BOSTON — Eight-year-old Martin Richard was a bright, sunny boy who loved to ride his bike and went “wild” when he played offense on his soccer team, scoring the winning goal in a championship game last year.
Krystle Campbell was the vivacious assistant manager of local steakhouse, the first to backstop fellow workers by running plates from the kitchen. She could instantly smooth over diners’ complaints with her smile.
They were both cheering on the sidelines of the Boston Marathon on Monday when two bombs went off with a thunderous boom and cloud of white smoke, claiming them as the first victims of the blast. Boston University officials confirmed the death of a third person Tuesday: a graduate student who has not been identified.
Friends and family members of the victims were still in shock after Monday’s chaos. Martin’s father, Bill Richard, who was tending to his wife and 6-year-old daughter, who were injured in the blast, released a statement thanking strangers for their prayers.
“We also ask for your patience and for privacy as we work to simultaneously grieve and recover,” he said.
Campbell’s mother, Patty, emerged briefly on the front steps of her family’s modest two-story home in Medford, Mass.
“We are heartbroken at the death of our daughter,” Campbell told reporters, her voice shaking between sobs. “This doesn’t make any sense.”
As federal investigators chased leads in the effort to find the perpetrators, doctors at Boston’s trauma centers tended to the more than 170 people wounded in the explosions, many of whom have been released. Dr. George Velmahos, the leader of the trauma team at Massachusetts General Hospital, said that although many of its surgeons trained on the battlefields of Iraq and Afghanistan, they were confounded by the severity of the injuries they confronted as waves of patients arrived at the emergency rooms Monday.
Some of the patients were in surgery for hours as doctors tried to remove metal fragments, spiky metal pieces that looked like nails without heads, and pellets that had shredded their limbs. But the positive outlook of many of them left Velmahos “moved and really amazed.”

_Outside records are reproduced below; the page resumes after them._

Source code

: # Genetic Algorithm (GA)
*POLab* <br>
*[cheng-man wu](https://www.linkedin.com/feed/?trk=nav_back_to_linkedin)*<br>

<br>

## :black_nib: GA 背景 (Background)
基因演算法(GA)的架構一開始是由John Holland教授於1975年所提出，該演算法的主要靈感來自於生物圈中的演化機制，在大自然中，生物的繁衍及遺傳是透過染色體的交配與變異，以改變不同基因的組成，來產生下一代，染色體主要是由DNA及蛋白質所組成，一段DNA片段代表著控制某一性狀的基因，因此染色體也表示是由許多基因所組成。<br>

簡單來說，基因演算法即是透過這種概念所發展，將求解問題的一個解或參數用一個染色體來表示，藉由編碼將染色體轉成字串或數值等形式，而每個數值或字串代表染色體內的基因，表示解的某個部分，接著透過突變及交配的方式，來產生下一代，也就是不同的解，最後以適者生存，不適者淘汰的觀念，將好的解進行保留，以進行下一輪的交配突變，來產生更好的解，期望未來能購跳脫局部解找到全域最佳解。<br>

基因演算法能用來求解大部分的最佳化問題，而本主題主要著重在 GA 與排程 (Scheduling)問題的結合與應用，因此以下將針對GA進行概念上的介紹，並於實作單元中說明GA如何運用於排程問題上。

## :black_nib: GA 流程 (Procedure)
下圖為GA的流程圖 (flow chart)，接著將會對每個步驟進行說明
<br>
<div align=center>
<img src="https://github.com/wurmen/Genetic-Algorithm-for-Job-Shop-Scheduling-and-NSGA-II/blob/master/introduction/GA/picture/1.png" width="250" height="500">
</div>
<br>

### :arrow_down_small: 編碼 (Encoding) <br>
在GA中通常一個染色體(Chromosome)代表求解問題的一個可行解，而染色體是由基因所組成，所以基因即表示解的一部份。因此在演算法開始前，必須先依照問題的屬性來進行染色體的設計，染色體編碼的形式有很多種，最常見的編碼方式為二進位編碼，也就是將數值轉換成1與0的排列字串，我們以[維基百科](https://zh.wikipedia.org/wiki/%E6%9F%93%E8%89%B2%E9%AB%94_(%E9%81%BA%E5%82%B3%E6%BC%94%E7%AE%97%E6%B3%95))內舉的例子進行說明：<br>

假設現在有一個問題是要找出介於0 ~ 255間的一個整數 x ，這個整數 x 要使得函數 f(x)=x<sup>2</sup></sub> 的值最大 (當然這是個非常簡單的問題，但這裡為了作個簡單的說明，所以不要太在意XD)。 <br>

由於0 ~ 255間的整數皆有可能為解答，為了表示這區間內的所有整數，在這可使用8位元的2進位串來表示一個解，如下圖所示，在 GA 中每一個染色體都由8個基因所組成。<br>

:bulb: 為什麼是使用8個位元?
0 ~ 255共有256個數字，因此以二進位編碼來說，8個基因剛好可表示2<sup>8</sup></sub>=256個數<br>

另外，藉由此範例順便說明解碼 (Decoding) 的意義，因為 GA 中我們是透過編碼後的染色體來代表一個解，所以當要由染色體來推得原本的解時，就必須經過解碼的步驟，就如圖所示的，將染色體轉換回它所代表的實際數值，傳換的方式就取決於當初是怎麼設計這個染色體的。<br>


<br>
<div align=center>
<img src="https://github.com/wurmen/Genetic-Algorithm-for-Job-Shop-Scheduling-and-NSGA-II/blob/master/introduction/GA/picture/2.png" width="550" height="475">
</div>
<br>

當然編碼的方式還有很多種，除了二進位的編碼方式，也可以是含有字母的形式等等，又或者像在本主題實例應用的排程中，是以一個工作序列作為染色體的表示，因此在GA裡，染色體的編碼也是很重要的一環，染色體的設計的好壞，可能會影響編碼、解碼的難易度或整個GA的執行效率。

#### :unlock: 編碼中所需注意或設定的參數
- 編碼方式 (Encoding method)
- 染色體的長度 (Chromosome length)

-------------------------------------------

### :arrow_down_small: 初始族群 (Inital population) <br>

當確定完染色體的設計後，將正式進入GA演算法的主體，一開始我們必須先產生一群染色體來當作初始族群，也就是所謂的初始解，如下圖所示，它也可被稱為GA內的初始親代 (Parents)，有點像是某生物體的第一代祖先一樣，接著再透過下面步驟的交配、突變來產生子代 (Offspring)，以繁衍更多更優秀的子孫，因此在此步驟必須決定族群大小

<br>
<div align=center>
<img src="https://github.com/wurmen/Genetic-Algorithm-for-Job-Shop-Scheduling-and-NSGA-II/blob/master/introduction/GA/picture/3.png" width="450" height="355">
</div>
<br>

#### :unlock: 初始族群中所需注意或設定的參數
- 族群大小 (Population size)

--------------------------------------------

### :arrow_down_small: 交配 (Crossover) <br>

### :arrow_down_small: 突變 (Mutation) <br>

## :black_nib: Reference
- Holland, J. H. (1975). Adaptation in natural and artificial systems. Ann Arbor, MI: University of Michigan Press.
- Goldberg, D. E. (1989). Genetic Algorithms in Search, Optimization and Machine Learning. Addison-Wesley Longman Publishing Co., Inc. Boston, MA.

“Some of them woke up today with no legs and told me they were just happy to be alive,” Velmahos said. “Some of them said they thought they were lucky.”

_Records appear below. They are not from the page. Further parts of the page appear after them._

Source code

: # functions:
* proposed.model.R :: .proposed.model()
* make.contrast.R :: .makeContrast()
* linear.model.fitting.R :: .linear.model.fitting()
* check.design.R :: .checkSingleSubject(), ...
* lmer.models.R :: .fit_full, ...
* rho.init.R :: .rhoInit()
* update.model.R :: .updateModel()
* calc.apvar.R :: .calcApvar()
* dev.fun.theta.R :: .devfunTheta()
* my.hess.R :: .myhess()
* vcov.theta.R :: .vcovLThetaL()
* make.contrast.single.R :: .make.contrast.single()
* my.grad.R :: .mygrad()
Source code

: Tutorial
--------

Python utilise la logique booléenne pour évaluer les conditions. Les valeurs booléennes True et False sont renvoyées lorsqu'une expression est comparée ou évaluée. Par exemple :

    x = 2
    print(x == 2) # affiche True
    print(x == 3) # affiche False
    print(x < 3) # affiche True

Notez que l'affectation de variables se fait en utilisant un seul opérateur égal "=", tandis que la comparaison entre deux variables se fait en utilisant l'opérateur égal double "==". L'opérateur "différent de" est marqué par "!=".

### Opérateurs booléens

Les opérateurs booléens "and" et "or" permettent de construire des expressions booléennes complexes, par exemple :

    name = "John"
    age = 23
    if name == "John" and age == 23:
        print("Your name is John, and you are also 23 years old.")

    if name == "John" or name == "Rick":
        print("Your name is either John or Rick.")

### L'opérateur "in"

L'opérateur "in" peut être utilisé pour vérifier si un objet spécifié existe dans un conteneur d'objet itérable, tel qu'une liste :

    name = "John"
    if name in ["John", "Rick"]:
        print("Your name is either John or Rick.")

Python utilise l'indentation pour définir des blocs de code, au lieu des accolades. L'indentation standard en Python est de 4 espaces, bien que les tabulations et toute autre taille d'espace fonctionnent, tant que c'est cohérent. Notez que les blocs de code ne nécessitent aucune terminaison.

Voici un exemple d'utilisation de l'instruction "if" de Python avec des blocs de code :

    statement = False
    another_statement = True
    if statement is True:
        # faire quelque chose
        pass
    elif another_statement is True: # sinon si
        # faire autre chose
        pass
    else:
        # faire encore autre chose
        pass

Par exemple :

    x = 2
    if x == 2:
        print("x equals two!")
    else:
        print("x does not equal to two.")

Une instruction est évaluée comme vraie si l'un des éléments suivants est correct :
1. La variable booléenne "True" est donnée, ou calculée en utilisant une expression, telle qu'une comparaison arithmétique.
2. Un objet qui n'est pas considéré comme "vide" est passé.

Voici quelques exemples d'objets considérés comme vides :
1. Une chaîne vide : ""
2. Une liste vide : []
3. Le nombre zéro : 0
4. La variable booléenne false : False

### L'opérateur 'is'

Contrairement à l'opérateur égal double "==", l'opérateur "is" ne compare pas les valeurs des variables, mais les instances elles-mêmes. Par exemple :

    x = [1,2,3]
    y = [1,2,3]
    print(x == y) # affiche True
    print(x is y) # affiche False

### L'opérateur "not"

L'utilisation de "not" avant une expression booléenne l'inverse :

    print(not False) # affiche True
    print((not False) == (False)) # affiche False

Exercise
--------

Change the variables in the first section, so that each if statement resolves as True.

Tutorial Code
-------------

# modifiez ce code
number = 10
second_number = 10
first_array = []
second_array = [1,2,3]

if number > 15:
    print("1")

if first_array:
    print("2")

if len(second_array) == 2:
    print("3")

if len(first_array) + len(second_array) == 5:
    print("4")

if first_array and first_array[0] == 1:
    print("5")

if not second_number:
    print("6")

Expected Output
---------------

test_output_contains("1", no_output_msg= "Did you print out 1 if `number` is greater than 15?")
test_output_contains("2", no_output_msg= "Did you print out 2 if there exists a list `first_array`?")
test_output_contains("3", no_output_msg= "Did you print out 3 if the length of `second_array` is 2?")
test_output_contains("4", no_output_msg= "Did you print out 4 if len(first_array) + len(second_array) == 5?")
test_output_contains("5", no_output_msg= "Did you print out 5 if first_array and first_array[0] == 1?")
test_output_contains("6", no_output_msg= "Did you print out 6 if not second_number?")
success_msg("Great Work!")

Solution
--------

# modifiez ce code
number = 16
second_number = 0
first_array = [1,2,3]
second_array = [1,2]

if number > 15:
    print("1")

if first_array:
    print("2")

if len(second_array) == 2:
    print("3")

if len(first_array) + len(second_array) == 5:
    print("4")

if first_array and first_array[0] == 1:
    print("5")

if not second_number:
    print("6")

Among the relatives and friends who kept watch at Mass General was 39-year-old Corey Comeau, who was visiting his cousin and his cousin’s girlfriend Tuesday afternoon.
Comeau, a chef at Stephanie’s restaurant on Newbury Street, near what is now a crime scene, said his cousin was “still a little shellshocked” but that his cousin’s 24-year-old girlfriend suffered worse injuries.
“They say they can save her leg,” Comeau said as he stood outside the hospital after visiting.
“I can’t believe I’m even saying that. It’s not normal conversation.” Still, he said, the mood inside the hospital was “much calmer today than last night” with doctors going from patient to patient and conferring with families.
“These are some of the best hospitals in the world. The staff has been unbelievable,” he said.
At the same time, Monday’s chaos bred confusion, as in the case of Krystle Campbell.
Campbell had been watching the marathon alongside her friend Karen, her grandmother Lillian Campbell said, and the family at first believed that she had survived with serious injuries to her legs. But the family learned Tuesday morning that it was Karen who lived.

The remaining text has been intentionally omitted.